> _EXERCISE PROMPT_: Scan the entries below for the string "errors" and copy every line where it turns up.

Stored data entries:
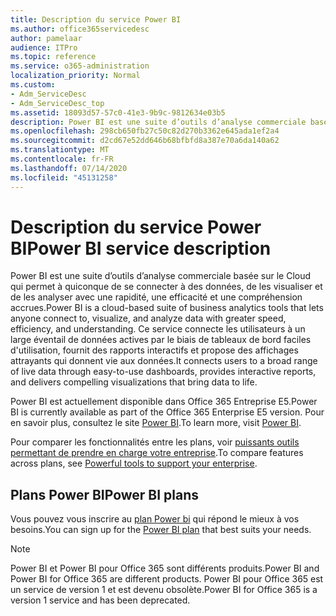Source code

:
 ```yaml
---
title: Description du service Power BI
ms.author: office365servicedesc
author: pamelaar
audience: ITPro
ms.topic: reference
ms.service: o365-administration
localization_priority: Normal
ms.custom:
- Adm_ServiceDesc
- Adm_ServiceDesc_top
ms.assetid: 18093d57-57c0-41e3-9b9c-9812634e03b5
description: Power BI est une suite d’outils d’analyse commerciale basée sur le Cloud qui permet à quiconque de se connecter à des données, de les visualiser et de les analyser avec une rapidité, une efficacité et une compréhension accrues. Ce service connecte les utilisateurs à un large éventail de données actives par le biais de tableaux de bord faciles d'utilisation, fournit des rapports interactifs et propose des affichages attrayants qui donnent vie aux données.
ms.openlocfilehash: 298cb650fb27c50c82d270b3362e645ada1ef2a4
ms.sourcegitcommit: d2cd67e52dd646b68bfbfd8a387e70a6da140a62
ms.translationtype: MT
ms.contentlocale: fr-FR
ms.lasthandoff: 07/14/2020
ms.locfileid: "45131258"
---
```

# <a name="power-bi-service-description"></a><span data-ttu-id="1a256-104">Description du service Power BI</span><span class="sxs-lookup"><span data-stu-id="1a256-104">Power BI service description</span></span>

<span data-ttu-id="1a256-105">Power BI est une suite d’outils d’analyse commerciale basée sur le Cloud qui permet à quiconque de se connecter à des données, de les visualiser et de les analyser avec une rapidité, une efficacité et une compréhension accrues.</span><span class="sxs-lookup"><span data-stu-id="1a256-105">Power BI is a cloud-based suite of business analytics tools that lets anyone connect to, visualize, and analyze data with greater speed, efficiency, and understanding.</span></span> <span data-ttu-id="1a256-106">Ce service connecte les utilisateurs à un large éventail de données actives par le biais de tableaux de bord faciles d'utilisation, fournit des rapports interactifs et propose des affichages attrayants qui donnent vie aux données.</span><span class="sxs-lookup"><span data-stu-id="1a256-106">It connects users to a broad range of live data through easy-to-use dashboards, provides interactive reports, and delivers compelling visualizations that bring data to life.</span></span>
  
<span data-ttu-id="1a256-107">Power BI est actuellement disponible dans Office 365 Entreprise E5.</span><span class="sxs-lookup"><span data-stu-id="1a256-107">Power BI is currently available as part of the Office 365 Enterprise E5 version.</span></span> <span data-ttu-id="1a256-108">Pour en savoir plus, consultez le site [Power BI](https://powerbi.microsoft.com/).</span><span class="sxs-lookup"><span data-stu-id="1a256-108">To learn more, visit [Power BI](https://powerbi.microsoft.com/).</span></span>
  
<span data-ttu-id="1a256-109">Pour comparer les fonctionnalités entre les plans, voir [puissants outils permettant de prendre en charge votre entreprise](https://go.microsoft.com/fwlink/?LinkID=799177&amp;clcid=0x409).</span><span class="sxs-lookup"><span data-stu-id="1a256-109">To compare features across plans, see [Powerful tools to support your enterprise](https://go.microsoft.com/fwlink/?LinkID=799177&amp;clcid=0x409).</span></span>
  
## <a name="power-bi-plans"></a><span data-ttu-id="1a256-110">Plans Power BI</span><span class="sxs-lookup"><span data-stu-id="1a256-110">Power BI plans</span></span>

<span data-ttu-id="1a256-111">Vous pouvez vous inscrire au [plan Power bi](https://go.microsoft.com/fwlink/?LinkID=786854) qui répond le mieux à vos besoins.</span><span class="sxs-lookup"><span data-stu-id="1a256-111">You can sign up for the [Power BI plan](https://go.microsoft.com/fwlink/?LinkID=786854) that best suits your needs.</span></span> 
  
> [!NOTE]
> <span data-ttu-id="1a256-112">Power BI et Power BI pour Office 365 sont différents produits.</span><span class="sxs-lookup"><span data-stu-id="1a256-112">Power BI and Power BI for Office 365 are different products.</span></span> <span data-ttu-id="1a256-113">Power BI pour Office 365 est un service de version 1 et est devenu obsolète.</span><span class="sxs-lookup"><span data-stu-id="1a256-113">Power BI for Office 365 is a version 1 service and has been deprecated.</span></span> 
  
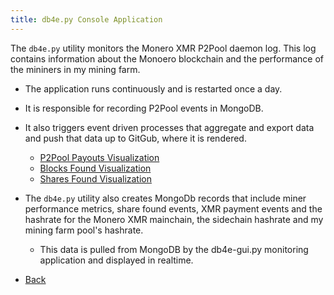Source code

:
 ```yaml
---
title: db4e.py Console Application
---
```


The `db4e.py` utility monitors the Monero XMR P2Pool daemon log. This log contains information about the Monoero blockchain and the performance of the mininers in my mining farm.

* The application runs continuously and is restarted once a day. 
* It is responsible for recording P2Pool events in MongoDB.
* It also triggers event driven processes that aggregate and export data and push that data up to GitGub, where it is rendered.

  * [P2Pool Payouts Visualization](https://xmr.osoyalce.com/pages/P2Pool-Payouts.html)
  * [Blocks Found Visualization](https://xmr.osoyalce.com/pages/Blocks-Found.html)
  * [Shares Found Visualization](https://xmr.osoyalce.com/pages/Shares-Found.html)

* The `db4e.py` utility also creates MongoDb records that include miner performance metrics, share found events, XMR payment events and the hashrate for the Monero XMR mainchain, the sidechain hashrate and my mining farm pool's hashrate.
  * This data is pulled from MongoDB by the db4e-gui.py monitoring application and displayed in realtime.

* [Back](/)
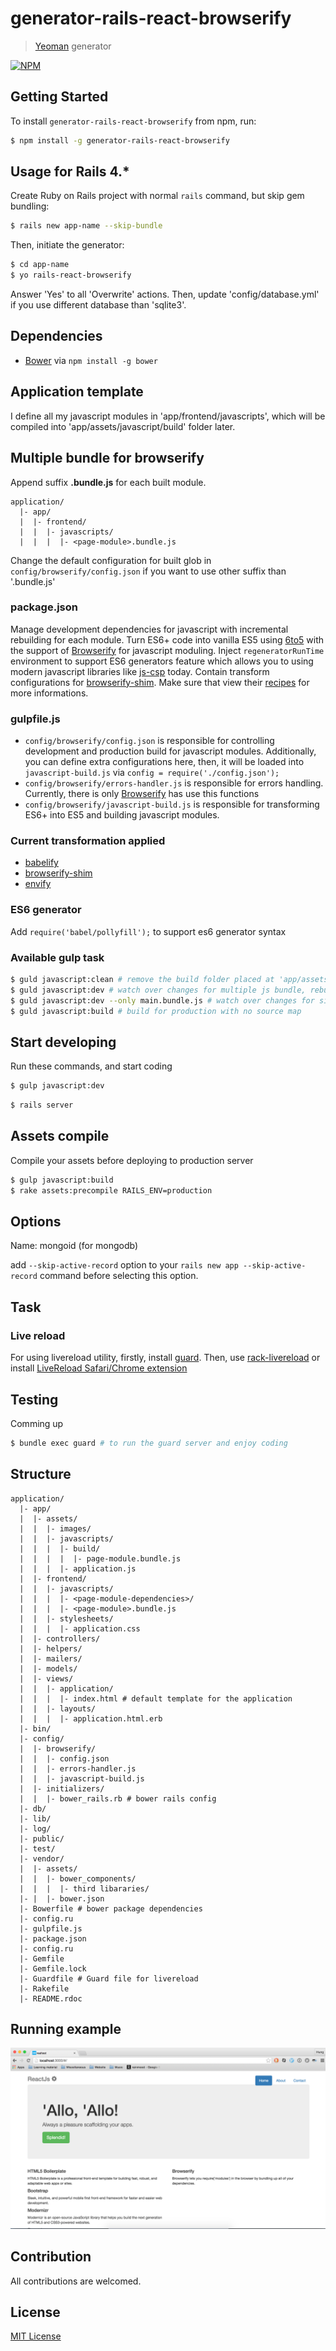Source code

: # generator-rails-react-browserify

> [Yeoman](http://yeoman.io) generator

[![NPM](https://nodei.co/npm/generator-rails-react-browserify.png?downloads=true)](https://nodei.co/npm/generator-rails-react-browserify/)

## Getting Started

To install `generator-rails-react-browserify` from npm, run:

```bash
$ npm install -g generator-rails-react-browserify
```

## Usage for Rails 4.*

Create Ruby on Rails project with normal `rails` command, but skip gem bundling:

```bash
$ rails new app-name --skip-bundle
```

Then, initiate the generator:

```bash
$ cd app-name
$ yo rails-react-browserify
```

Answer 'Yes' to all 'Overwrite' actions. Then, update 'config/database.yml' if you use different database than 'sqlite3'.

## Dependencies

- [Bower](http://bower.io/) via `npm install -g bower`

## Application template

I define all my javascript modules in 'app/frontend/javascripts', which will be compiled into 'app/assets/javascript/build'
folder later.

## Multiple bundle for browserify
Append suffix __.bundle.js__ for each built module.

```
application/
  |- app/
  |  |- frontend/
  |  |  |- javascripts/
  |  |  |  |- <page-module>.bundle.js
```

Change the default configuration for built glob in `config/browserify/config.json` if you want to use other suffix than '.bundle.js'

### package.json

Manage development dependencies for javascript with incremental rebuilding for each module. Turn ES6+ code into vanilla ES5
using [6to5](https://6to5.org/) with the support of [Browserify](http://browserify.org/) for javascript moduling. Inject
`regeneratorRunTime` environment to support ES6 generators feature which allows you to using modern javascript libraries like
[js-csp](https://github.com/ubolonton/js-csp) today. Contain transform configurations for [browserify-shim](https://github.com/thlorenz/browserify-shim).
Make sure that view their [recipes](https://github.com/thlorenz/browserify-shim/wiki/browserify-shim-recipes) for more informations.

### gulpfile.js

- `config/browserify/config.json` is responsible for controlling development and production build for javascript modules. Additionally, you can
  define extra configurations here, then, it will be loaded into `javascript-build.js` via `config = require('./config.json');`
- `config/browserify/errors-handler.js` is responsible for errors handling. Currently, there is only [Browserify](http://browserify.org/)
  has use this functions
- `config/browserify/javascript-build.js` is responsible for transforming ES6+ into ES5 and building javascript modules.

### Current transformation applied

- [babelify](https://github.com/babel/babelify)
- [browserify-shim](https://github.com/thlorenz/browserify-shim)
- [envify](https://github.com/babel/babelify)

### ES6 generator
Add `require('babel/pollyfill');` to support es6 generator syntax

### Available gulp task

```bash
$ guld javascript:clean # remove the build folder placed at 'app/assets/javascripts/build'
$ guld javascript:dev # watch over changes for multiple js bundle, rebuild for each module that changes
$ guld javascript:dev --only main.bundle.js # watch over changes for single js module
$ guld javascript:build # build for production with no source map
```

## Start developing

Run these commands, and start coding

```bash
$ gulp javascript:dev
```

```bash
$ rails server
```

## Assets compile
Compile your assets before deploying to production server

```bash
$ gulp javascript:build
$ rake assets:precompile RAILS_ENV=production
```

## Options

Name: mongoid (for mongodb)

add `--skip-active-record` option to your `rails new app --skip-active-record` command before selecting this option.

## Task

### Live reload

For using livereload utility, firstly, install [guard](https://github.com/guard/guard-livereload). Then, use [rack-livereload](https://github.com/johnbintz/rack-livereload)
or install [LiveReload Safari/Chrome extension](http://feedback.livereload.com/knowledgebase/articles/86242-how-do-i-install-and-use-the-browser-extensions-)

## Testing
Comming up

```bash
$ bundle exec guard # to run the guard server and enjoy coding
```
## Structure

```
application/
  |- app/
  |  |- assets/
  |  |  |- images/
  |  |  |- javascripts/
  |  |  |  |- build/
  |  |  |  |  |- page-module.bundle.js
  |  |  |  |- application.js
  |  |- frontend/
  |  |  |- javascripts/
  |  |  |  |- <page-module-dependencies>/
  |  |  |  |- <page-module>.bundle.js
  |  |  |- stylesheets/
  |  |  |  |- application.css
  |  |- controllers/
  |  |- helpers/
  |  |- mailers/
  |  |- models/
  |  |- views/
  |  |  |- application/
  |  |  |  |- index.html # default template for the application
  |  |  |- layouts/
  |  |  |  |- application.html.erb
  |- bin/
  |- config/
  |  |- browserify/
  |  |  |- config.json
  |  |  |- errors-handler.js
  |  |  |- javascript-build.js
  |  |- initializers/
  |  |  |- bower_rails.rb # bower rails config
  |- db/
  |- lib/
  |- log/
  |- public/
  |- test/
  |- vendor/
  |  |- assets/
  |  |  |- bower_components/
  |  |  |  |- third libararies/
  |- |  |- bower.json
  |- Bowerfile # bower package dependencies
  |- config.ru
  |- gulpfile.js
  |- package.json
  |- config.ru
  |- Gemfile
  |- Gemfile.lock
  |- Guardfile # Guard file for livereload
  |- Rakefile
  |- README.rdoc
```

## Running example
![alt text](https://raw.githubusercontent.com/hung-phan/generator-rails-react-browserify/master/screenshot.png "application screenshot")

## Contribution
All contributions are welcomed.

## License

[MIT License](http://en.wikipedia.org/wiki/MIT_License)
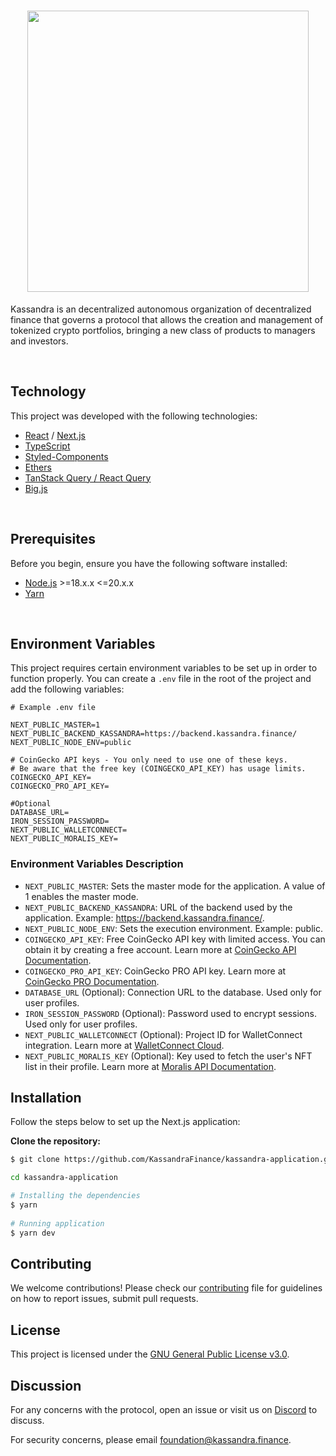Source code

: <h1 align="center">
  <img width='450px'src="https://www.kassandra.finance/_next/static/media/kassandra-header.613d13f9.svg" align="center"/>
</h1>

Kassandra is an decentralized autonomous organization of decentralized finance that governs a protocol that allows the creation and management of tokenized crypto portfolios, bringing a new class of products to managers and investors.

<br />

## Technology

This project was developed with the following technologies:
- [React](https://reactjs.org) / [Next.js](https://nextjs.org/)
- [TypeScript](https://www.typescriptlang.org/)
- [Styled-Components](https://styled-components.com/)
- [Ethers](https://docs.ethers.org/v6/)
- [TanStack Query / React Query](https://tanstack.com/query/latest/docs/framework/react/overview)
- [Big.js](https://mikemcl.github.io/big.js/)

<br />

## Prerequisites  
Before you begin, ensure you have the following software installed:  

- [Node.js](https://nodejs.org/en/docs/) >=18.x.x <=20.x.x 
- [Yarn](https://classic.yarnpkg.com/lang/en/docs/)

<br />

## Environment Variables
This project requires certain environment variables to be set up in order to function properly. You can create a `.env` file in the root of the project and add the following variables:

```env
# Example .env file

NEXT_PUBLIC_MASTER=1
NEXT_PUBLIC_BACKEND_KASSANDRA=https://backend.kassandra.finance/
NEXT_PUBLIC_NODE_ENV=public

# CoinGecko API keys - You only need to use one of these keys. 
# Be aware that the free key (COINGECKO_API_KEY) has usage limits.
COINGECKO_API_KEY=
COINGECKO_PRO_API_KEY=

#Optional
DATABASE_URL=
IRON_SESSION_PASSWORD=
NEXT_PUBLIC_WALLETCONNECT=
NEXT_PUBLIC_MORALIS_KEY=
```

 ### Environment Variables Description
- `NEXT_PUBLIC_MASTER`: Sets the master mode for the application. A value of 1 enables the master mode.
- `NEXT_PUBLIC_BACKEND_KASSANDRA`: URL of the backend used by the application. Example: https://backend.kassandra.finance/.
- `NEXT_PUBLIC_NODE_ENV`: Sets the execution environment. Example: public.
- `COINGECKO_API_KEY`: Free CoinGecko API key with limited access. You can obtain it by creating a free account. Learn more at [CoinGecko API Documentation](https://docs.coingecko.com/v3.0.1/reference/introduction).
- `COINGECKO_PRO_API_KEY`: CoinGecko PRO API key. Learn more at [CoinGecko PRO Documentation](https://docs.coingecko.com/reference/introduction).
- `DATABASE_URL` (Optional): Connection URL to the database. Used only for user profiles.
- `IRON_SESSION_PASSWORD` (Optional): Password used to encrypt sessions. Used only for user profiles.
- `NEXT_PUBLIC_WALLETCONNECT` (Optional): Project ID for WalletConnect integration. Learn more at [WalletConnect Cloud](https://cloud.walletconnect.com).
- `NEXT_PUBLIC_MORALIS_KEY` (Optional): Key used to fetch the user's NFT list in their profile. Learn more at [Moralis API Documentation](https://docs.moralis.io/web3-data-api/aptos/reference/authentication).

## Installation  

Follow the steps below to set up the Next.js application:  

**Clone the repository:**  

 ```bash  
 $ git clone https://github.com/KassandraFinance/kassandra-application.git
 
 cd kassandra-application

 # Installing the dependencies
 $ yarn
  
 # Running application
 $ yarn dev
```

## Contributing

We welcome contributions! Please check our [contributing](./CONTRIBUTING.md) file for guidelines on how to report issues, submit pull requests.


## License
This project is licensed under the [GNU General Public License v3.0](LICENSE).


## Discussion

For any concerns with the protocol, open an issue or visit us on [Discord](https://discord.com/invite/8qHCfxwFCc) to discuss.

For security concerns, please email [foundation@kassandra.finance](mailto:foundation@kassandra.finance).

> _RESPONSE TO THE TASK_:
- `config/browserify/errors-handler.js` is responsible for errors handling. Currently, there is only [Browserify](http://browserify.org/)
  |  |  |- errors-handler.js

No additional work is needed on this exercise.